=== Your objective ===
Everything from the line holding "of which each" through the last line below is needed; please reproduce those lines exactly, adding nothing.
***** Material shown
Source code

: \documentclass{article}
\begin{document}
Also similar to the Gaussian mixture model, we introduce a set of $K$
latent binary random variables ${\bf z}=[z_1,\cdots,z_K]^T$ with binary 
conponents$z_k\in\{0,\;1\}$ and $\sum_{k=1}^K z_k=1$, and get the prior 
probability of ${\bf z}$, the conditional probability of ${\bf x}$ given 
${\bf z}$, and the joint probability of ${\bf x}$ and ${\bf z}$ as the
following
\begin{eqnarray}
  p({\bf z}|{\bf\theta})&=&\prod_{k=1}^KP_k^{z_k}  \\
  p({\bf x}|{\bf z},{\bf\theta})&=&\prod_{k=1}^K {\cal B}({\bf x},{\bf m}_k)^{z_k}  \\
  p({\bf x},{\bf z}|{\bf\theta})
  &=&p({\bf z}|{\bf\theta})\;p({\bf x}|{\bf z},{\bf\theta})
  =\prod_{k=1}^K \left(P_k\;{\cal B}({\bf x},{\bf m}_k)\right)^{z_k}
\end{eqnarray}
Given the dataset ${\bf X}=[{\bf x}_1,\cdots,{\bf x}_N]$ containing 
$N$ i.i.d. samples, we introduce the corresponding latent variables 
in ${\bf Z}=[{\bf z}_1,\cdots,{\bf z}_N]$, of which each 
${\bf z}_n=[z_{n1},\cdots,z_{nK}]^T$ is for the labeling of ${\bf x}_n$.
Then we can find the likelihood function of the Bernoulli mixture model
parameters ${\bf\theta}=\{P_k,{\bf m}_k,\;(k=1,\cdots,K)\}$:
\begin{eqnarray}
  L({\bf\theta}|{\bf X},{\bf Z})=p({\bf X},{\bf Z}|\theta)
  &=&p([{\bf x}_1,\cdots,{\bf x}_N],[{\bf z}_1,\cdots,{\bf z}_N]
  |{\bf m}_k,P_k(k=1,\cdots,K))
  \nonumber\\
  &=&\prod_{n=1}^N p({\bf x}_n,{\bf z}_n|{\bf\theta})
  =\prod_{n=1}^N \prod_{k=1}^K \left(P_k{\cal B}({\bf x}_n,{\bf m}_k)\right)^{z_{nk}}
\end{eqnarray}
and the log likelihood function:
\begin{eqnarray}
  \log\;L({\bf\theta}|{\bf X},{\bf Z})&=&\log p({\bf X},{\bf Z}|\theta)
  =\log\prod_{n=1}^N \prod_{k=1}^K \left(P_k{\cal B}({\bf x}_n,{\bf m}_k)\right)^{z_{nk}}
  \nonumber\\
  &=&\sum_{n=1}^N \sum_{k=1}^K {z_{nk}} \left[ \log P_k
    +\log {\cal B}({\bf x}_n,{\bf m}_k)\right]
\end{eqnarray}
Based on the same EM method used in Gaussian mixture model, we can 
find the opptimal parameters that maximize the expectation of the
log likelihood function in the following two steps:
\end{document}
**********
=== The completed task ===
in ${\bf Z}=[{\bf z}_1,\cdots,{\bf z}_N]$, of which each 
${\bf z}_n=[z_{n1},\cdots,z_{nK}]^T$ is for the labeling of ${\bf x}_n$.
Then we can find the likelihood function of the Bernoulli mixture model
parameters ${\bf\theta}=\{P_k,{\bf m}_k,\;(k=1,\cdots,K)\}$:
\begin{eqnarray}
  L({\bf\theta}|{\bf X},{\bf Z})=p({\bf X},{\bf Z}|\theta)
  &=&p([{\bf x}_1,\cdots,{\bf x}_N],[{\bf z}_1,\cdots,{\bf z}_N]
  |{\bf m}_k,P_k(k=1,\cdots,K))
  \nonumber\\
  &=&\prod_{n=1}^N p({\bf x}_n,{\bf z}_n|{\bf\theta})
  =\prod_{n=1}^N \prod_{k=1}^K \left(P_k{\cal B}({\bf x}_n,{\bf m}_k)\right)^{z_{nk}}
\end{eqnarray}
and the log likelihood function:
\begin{eqnarray}
  \log\;L({\bf\theta}|{\bf X},{\bf Z})&=&\log p({\bf X},{\bf Z}|\theta)
  =\log\prod_{n=1}^N \prod_{k=1}^K \left(P_k{\cal B}({\bf x}_n,{\bf m}_k)\right)^{z_{nk}}
  \nonumber\\
  &=&\sum_{n=1}^N \sum_{k=1}^K {z_{nk}} \left[ \log P_k
    +\log {\cal B}({\bf x}_n,{\bf m}_k)\right]
\end{eqnarray}
Based on the same EM method used in Gaussian mixture model, we can 
find the opptimal parameters that maximize the expectation of the
log likelihood function in the following two steps:
\end{document}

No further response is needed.